Work request: Reproduce verbatim, line by line, everything from the line containing "y \longmapsto yx" to the last line of the listing below; add nothing.

- Opening Delimiter -

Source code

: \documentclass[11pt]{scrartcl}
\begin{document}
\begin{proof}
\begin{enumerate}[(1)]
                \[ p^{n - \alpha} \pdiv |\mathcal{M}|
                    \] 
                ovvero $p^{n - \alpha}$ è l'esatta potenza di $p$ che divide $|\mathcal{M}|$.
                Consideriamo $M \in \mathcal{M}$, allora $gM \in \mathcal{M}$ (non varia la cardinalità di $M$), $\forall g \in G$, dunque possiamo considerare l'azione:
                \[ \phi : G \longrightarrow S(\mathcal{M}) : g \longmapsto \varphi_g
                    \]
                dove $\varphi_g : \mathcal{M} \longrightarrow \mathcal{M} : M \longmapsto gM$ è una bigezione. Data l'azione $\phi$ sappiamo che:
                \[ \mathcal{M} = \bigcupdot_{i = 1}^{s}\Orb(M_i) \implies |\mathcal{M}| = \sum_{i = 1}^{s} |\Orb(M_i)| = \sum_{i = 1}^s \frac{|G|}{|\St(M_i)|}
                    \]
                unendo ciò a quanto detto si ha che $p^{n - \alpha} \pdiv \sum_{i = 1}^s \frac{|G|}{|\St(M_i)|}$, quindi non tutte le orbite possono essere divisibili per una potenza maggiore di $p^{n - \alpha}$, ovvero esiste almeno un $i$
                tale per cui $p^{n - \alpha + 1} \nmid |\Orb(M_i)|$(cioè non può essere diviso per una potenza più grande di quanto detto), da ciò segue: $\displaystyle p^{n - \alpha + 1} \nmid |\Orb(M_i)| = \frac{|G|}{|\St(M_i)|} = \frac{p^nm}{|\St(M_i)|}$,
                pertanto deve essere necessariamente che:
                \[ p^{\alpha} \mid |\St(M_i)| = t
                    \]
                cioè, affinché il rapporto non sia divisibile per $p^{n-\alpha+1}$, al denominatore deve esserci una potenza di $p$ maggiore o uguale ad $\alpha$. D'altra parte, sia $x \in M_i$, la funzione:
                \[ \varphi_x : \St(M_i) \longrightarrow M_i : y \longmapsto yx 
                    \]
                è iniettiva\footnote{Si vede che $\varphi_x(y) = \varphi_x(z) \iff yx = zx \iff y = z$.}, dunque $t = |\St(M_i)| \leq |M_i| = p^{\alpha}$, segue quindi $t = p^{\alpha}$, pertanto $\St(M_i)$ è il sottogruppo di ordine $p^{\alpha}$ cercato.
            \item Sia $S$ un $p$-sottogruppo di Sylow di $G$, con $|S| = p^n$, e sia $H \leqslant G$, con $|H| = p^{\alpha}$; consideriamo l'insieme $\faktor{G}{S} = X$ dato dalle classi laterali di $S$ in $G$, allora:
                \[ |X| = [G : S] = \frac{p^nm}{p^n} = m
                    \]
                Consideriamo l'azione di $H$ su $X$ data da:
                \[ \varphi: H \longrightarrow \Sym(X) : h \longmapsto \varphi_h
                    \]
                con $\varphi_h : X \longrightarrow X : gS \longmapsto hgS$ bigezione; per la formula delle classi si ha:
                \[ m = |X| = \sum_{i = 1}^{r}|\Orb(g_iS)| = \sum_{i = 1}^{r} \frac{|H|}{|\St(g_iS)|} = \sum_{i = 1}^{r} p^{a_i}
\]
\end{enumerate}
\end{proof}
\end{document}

- Closing Delimiter -

Response:
                \[ \varphi_x : \St(M_i) \longrightarrow M_i : y \longmapsto yx 
                    \]
                è iniettiva\footnote{Si vede che $\varphi_x(y) = \varphi_x(z) \iff yx = zx \iff y = z$.}, dunque $t = |\St(M_i)| \leq |M_i| = p^{\alpha}$, segue quindi $t = p^{\alpha}$, pertanto $\St(M_i)$ è il sottogruppo di ordine $p^{\alpha}$ cercato.
            \item Sia $S$ un $p$-sottogruppo di Sylow di $G$, con $|S| = p^n$, e sia $H \leqslant G$, con $|H| = p^{\alpha}$; consideriamo l'insieme $\faktor{G}{S} = X$ dato dalle classi laterali di $S$ in $G$, allora:
                \[ |X| = [G : S] = \frac{p^nm}{p^n} = m
                    \]
                Consideriamo l'azione di $H$ su $X$ data da:
                \[ \varphi: H \longrightarrow \Sym(X) : h \longmapsto \varphi_h
                    \]
                con $\varphi_h : X \longrightarrow X : gS \longmapsto hgS$ bigezione; per la formula delle classi si ha:
                \[ m = |X| = \sum_{i = 1}^{r}|\Orb(g_iS)| = \sum_{i = 1}^{r} \frac{|H|}{|\St(g_iS)|} = \sum_{i = 1}^{r} p^{a_i}
\]
\end{enumerate}
\end{proof}
\end{document}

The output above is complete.